# TASK STATEMENT
Report every line of the records that contains the word "dirArgs".

──────── DATA SUPPLIED

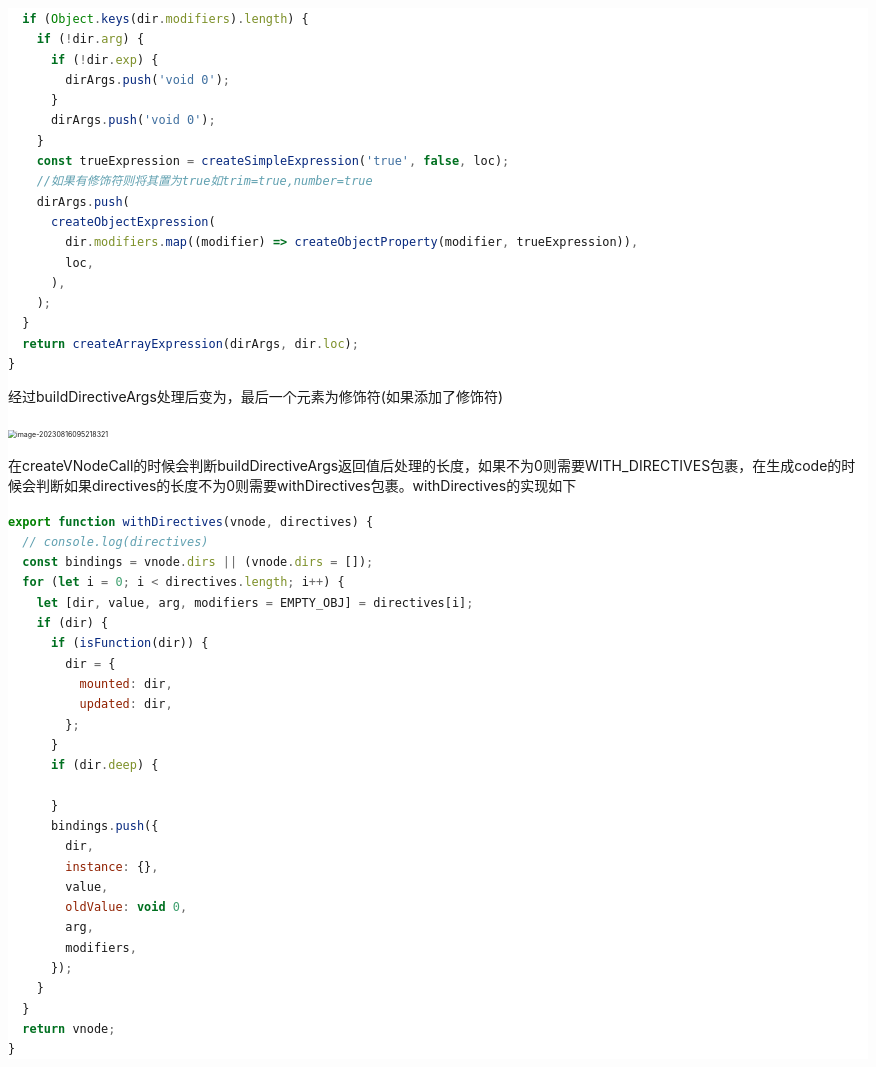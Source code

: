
 ```javascript
  if (Object.keys(dir.modifiers).length) {
    if (!dir.arg) {
      if (!dir.exp) {
        dirArgs.push('void 0');
      }
      dirArgs.push('void 0');
    }
    const trueExpression = createSimpleExpression('true', false, loc);
    //如果有修饰符则将其置为true如trim=true,number=true
    dirArgs.push(
      createObjectExpression(
        dir.modifiers.map((modifier) => createObjectProperty(modifier, trueExpression)),
        loc,
      ),
    );
  }
  return createArrayExpression(dirArgs, dir.loc);
}

```

经过buildDirectiveArgs处理后变为，最后一个元素为修饰符(如果添加了修饰符)

<img src="/Users/guobin/Desktop/3.png" alt="image-20230816095218321" style="zoom:50%;" />

在createVNodeCall的时候会判断buildDirectiveArgs返回值后处理的长度，如果不为0则需要WITH_DIRECTIVES包裹，在生成code的时候会判断如果directives的长度不为0则需要withDirectives包裹。withDirectives的实现如下

```javascript
export function withDirectives(vnode, directives) {
  // console.log(directives)
  const bindings = vnode.dirs || (vnode.dirs = []);
  for (let i = 0; i < directives.length; i++) {
    let [dir, value, arg, modifiers = EMPTY_OBJ] = directives[i];
    if (dir) {
      if (isFunction(dir)) {
        dir = {
          mounted: dir,
          updated: dir,
        };
      }
      if (dir.deep) {
        
      }
      bindings.push({
        dir,
        instance: {},
        value,
        oldValue: void 0,
        arg,
        modifiers,
      });
    }
  }
  return vnode;
}
```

────────────────

# TASK OUTPUT
        dirArgs.push('void 0');
      dirArgs.push('void 0');
    dirArgs.push(
  return createArrayExpression(dirArgs, dir.loc);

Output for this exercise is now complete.